The real reason Guinness is dark

In Ireland, there is a toast:

When money's tight and hard to get,

And your horse is also ran,

When all you have is a heap of debt,

A pint of plain is your only man.

Ireland's endurance of centuries of turmoil and hardship is epic, but one saving grace, at least since 1759, has been the quality of the legendary Irish stout brewed at the Guinness Brewery at St. James's Gate in Dublin. Beer trends have come and gone, but for the Irish, Guinness is a dána (bold and daring) brew that's a national symbol of pride. If you want a real taste of Éireann, forget about corned beef, colcannon, or soda bread. Do what Irishmen do, and order "a pint of plain" — Guinness draught. It has a cool index that's off the charts, even if your last name isn't O'Brien.

Guinness contains alcohol, so it isn't for carb- or calorie-counters. On the other hand, it's dynamite with a big, juicy, also-not-for-calorie-counters burger. A hop heavyweight, the bitterness is balanced by flavor notes of sweet malt and roasted coffee, and it's this balance that makes Guinness so attractive. Even in the face of stiff competition from light beers and newfangled American stouts, Guinness is still hanging in there. The other stouts can't compete with a low 4.2 percent ABV, and the brand's 200-year-old traditions and mystique don't hurt. Why else would more than 10 million glasses of "the dark stuff" be consumed every day in more than 100 countries around the globe? That many people can't be wrong!

But how many of them know the secret to the beer's pitch-black color? Care to find out yourself? Read on.

Porter or stout?

In a classic chicken-and-egg conundrum, it can be difficult to unravel whether porters or stouts came first. Beer historians and experts point out that in the 1700s and 1800s, porters were the "fathers" of stout, but over time, the two names have become almost interchangeable. Distinctions between the two are now blurred, and telling one from the other is difficult.

Historically, British and Irish stouts came in a range of sub-styles that followed conventional brewing practices and included American stouts, Imperial stouts, sweet stouts, English stouts, and Irish dry stouts like Guinness. Nowadays, though, you need a dance card to understand the style and ingredient variations by brand.

Crazy new recipes for barley malting and roasting abound, but Guinness' classic Irish dry stout follows traditional conventions and is as reliable as Penelope. For a typical profile, look for lower alcohol levels and a soft, creamy body, despite its thick, black appearance. A true Irish stout is always a perfumed blend of malted, roasted, and flaked barley that creates a harmonious base for the mashing, fermentation, and brewing that follows.

The secret's in the barley

Given the short ingredient list — malted barley, hops, yeast, and water — it should be easy to make delicious beer, right? Not that easy. The quality of the ingredients, mad attention to detail, and traditional Irish know-how all make Guinness distinct.

Without barley, there is no Guinness.

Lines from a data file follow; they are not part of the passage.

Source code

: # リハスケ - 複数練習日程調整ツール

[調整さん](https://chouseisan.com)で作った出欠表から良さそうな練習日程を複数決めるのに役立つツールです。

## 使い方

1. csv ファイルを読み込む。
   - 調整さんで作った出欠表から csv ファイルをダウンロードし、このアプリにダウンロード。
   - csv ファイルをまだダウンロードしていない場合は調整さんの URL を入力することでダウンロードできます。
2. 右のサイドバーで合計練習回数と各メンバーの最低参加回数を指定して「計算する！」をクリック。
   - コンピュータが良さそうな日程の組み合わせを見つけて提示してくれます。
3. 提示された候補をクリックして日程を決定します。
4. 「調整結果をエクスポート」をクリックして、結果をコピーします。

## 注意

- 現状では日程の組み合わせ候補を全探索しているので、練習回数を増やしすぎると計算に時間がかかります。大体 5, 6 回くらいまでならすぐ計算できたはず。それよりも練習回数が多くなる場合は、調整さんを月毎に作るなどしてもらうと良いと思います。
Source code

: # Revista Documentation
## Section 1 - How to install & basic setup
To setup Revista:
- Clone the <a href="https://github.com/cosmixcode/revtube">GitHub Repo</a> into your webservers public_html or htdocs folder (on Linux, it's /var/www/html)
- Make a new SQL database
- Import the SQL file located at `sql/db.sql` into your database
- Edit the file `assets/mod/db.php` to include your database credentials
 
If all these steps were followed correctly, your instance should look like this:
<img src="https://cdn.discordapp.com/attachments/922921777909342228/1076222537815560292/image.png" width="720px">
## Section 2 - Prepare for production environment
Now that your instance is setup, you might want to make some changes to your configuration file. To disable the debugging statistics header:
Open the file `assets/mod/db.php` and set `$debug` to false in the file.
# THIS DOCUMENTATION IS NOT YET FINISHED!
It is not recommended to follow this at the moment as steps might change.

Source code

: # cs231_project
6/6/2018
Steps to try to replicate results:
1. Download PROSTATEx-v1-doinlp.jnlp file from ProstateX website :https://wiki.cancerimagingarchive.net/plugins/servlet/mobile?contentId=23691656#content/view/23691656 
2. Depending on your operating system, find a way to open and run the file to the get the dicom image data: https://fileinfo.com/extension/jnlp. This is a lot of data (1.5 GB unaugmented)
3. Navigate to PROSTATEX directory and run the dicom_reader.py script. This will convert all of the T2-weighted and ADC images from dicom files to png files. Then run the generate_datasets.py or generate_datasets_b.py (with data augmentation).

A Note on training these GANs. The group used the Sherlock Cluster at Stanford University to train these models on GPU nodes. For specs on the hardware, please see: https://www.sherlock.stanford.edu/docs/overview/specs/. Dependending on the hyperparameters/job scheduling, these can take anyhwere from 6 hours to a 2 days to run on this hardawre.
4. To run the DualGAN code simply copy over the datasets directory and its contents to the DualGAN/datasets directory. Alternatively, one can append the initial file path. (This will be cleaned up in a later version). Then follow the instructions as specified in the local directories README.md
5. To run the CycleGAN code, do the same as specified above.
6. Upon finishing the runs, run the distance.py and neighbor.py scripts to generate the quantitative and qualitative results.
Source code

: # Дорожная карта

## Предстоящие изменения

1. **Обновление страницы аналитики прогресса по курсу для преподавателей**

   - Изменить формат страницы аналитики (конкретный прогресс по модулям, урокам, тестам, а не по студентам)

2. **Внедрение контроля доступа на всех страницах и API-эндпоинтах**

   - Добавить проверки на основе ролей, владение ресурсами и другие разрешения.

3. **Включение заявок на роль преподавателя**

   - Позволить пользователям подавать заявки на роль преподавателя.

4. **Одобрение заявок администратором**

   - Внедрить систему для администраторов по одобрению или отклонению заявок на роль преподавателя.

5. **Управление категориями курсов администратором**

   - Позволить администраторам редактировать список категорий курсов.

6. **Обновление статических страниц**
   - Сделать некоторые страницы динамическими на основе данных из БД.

This small, nutty-flavored cereal grain is the heart and soul of the brand and the foundation of the tastes and flavors that make Guinness special. The barley is sourced from local farmers, some of whom have been growing barley for the brewery for generations. From the moment the barley arrives at the brewery, the brewers handle it with the utmost care. Rather than outsource the malting process, Guinness takes the time to slowly malt the barley in small batches in their breweries. During malting, the barley is partially germinated in water and dried with hot air.

Once malted, the barley is carefully roasted to a rich black finish. Exactly 232 degrees Celsius is the sweet spot. There's more to the brewing process than just roasting barley, but it's the roast that does the trick. "Black at the edge, brown inside" brings out the flavors, aromas, and colors that make a beer a Guinness, a perfect example of Irish stout. But even though the barley is black when roasted, Guinness isn't exactly black when it gets to you.

Black is the new red

Reach for a two-toned glass of Guinness, and it's easy to fall prey to this traditional stout's trick of suspended animation. A perfectly poured glass of Guinness is as thick as molasses, and the contrast between dark and light is so distinct it looks painted onto the glass. The intense heat that cooks the natural sugars in the barley makes the grains black, yes, but according to Guinness, the finished stout isn't black at all, but a "dark ruby red" hue.

Don't believe us? See for yourself. Hold your glass up to the light. After that, enjoy the taste and stop worrying about the color.